Archive for the ‘REST’ tag
Over the last few months I’ve been writing about REST services that I’ve made available. While useful they’ve been a hassle to maintain. The main reason is that many of the Python services (such as the depiction and descriptor services) are actually front-ends to SOAP services written in Java using the CDK. Thus, I have to maintain two layers of code. While deploying services using SOAP is easy (the service code is just plain Java classes and methods deployed in a Tomcat container) writing clients is not as cross-platform as SOAP afficionados make it out to be. For example, Python clients require ZSI which is rather complex for simple services, and last time I looked, does not support certain SOAP types. While SOAPpy is an easy to use option, it is no longer maintained.

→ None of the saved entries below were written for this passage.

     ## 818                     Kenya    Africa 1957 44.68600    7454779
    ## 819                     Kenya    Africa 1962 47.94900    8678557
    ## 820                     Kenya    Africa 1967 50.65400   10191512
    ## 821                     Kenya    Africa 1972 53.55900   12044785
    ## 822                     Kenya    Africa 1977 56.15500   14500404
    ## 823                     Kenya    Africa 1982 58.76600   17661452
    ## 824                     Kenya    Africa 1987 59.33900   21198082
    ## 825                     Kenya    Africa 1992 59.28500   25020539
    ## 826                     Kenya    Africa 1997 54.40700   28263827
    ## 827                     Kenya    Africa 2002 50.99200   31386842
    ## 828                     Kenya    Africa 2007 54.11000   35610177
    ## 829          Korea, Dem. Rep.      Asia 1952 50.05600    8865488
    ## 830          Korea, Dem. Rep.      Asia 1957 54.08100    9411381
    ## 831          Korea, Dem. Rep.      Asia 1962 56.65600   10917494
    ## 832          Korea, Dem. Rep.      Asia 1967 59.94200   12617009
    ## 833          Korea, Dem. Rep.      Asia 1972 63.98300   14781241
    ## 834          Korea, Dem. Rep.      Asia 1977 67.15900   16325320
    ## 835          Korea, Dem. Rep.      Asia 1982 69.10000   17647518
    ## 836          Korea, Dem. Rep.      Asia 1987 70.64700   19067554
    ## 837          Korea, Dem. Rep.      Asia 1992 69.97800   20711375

Furthermore, SOAP services on their own don’t necessarily provide a RESTful interface (hence the Python frontends).
Sometime back I came across a post by Rich where he mentioned Restlets. The idea is that this package makes writing RESTful services in Java easier than going through the full blown Servlet API. Indeed, it took a day or two to refactor my SOAP based services into RESTful services using Restlet. One of the nice things about the package is that while it allows you to integrate RESTful services into a Tomcat container (say for proxying purposes) you can also deploy the services via a small web server included in the package.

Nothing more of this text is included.